[Data supplied — start]

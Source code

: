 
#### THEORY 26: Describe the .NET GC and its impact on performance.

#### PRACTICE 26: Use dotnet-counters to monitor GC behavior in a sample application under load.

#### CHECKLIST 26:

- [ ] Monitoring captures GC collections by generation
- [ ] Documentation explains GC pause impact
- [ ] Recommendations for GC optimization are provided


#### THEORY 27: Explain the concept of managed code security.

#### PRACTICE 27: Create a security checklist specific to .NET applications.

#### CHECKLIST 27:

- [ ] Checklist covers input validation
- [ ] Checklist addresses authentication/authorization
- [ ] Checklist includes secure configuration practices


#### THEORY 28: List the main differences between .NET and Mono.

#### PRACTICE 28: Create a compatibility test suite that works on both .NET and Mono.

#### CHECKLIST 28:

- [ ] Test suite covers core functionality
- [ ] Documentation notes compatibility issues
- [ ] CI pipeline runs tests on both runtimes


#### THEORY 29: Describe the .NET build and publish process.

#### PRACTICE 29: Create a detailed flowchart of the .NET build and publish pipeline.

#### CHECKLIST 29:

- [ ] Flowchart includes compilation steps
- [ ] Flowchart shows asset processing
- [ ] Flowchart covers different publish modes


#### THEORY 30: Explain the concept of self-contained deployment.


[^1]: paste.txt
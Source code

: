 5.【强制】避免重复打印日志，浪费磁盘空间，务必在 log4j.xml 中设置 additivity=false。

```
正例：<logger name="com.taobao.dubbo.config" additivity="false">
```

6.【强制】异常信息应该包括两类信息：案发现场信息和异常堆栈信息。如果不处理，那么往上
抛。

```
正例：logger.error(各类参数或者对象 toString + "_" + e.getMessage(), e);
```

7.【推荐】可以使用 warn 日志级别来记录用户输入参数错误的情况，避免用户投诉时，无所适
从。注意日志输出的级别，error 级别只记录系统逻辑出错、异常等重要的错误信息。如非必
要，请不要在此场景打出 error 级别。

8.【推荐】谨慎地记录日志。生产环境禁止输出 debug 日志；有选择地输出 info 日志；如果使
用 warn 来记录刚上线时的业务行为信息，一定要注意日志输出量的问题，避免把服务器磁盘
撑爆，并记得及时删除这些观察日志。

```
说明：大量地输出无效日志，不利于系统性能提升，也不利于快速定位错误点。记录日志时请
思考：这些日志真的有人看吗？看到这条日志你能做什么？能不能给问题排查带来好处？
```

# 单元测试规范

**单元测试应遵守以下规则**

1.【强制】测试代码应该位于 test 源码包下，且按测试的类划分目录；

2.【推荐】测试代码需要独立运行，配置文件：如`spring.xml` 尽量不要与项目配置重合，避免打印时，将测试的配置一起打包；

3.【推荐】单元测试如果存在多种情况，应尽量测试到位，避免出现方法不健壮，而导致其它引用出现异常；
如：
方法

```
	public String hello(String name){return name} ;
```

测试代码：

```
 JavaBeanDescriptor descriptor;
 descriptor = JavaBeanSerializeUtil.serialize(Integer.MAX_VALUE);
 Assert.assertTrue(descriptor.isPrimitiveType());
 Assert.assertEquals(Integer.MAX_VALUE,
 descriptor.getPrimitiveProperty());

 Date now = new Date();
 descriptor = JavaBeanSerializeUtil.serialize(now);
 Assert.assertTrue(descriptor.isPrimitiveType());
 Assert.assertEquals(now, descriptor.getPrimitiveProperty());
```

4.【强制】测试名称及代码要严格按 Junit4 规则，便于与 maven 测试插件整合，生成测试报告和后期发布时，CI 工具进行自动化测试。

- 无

[Data supplied — finish]

Each line of the data that includes the word "error" counts once; report the total and nothing more.

* **Answer section**
3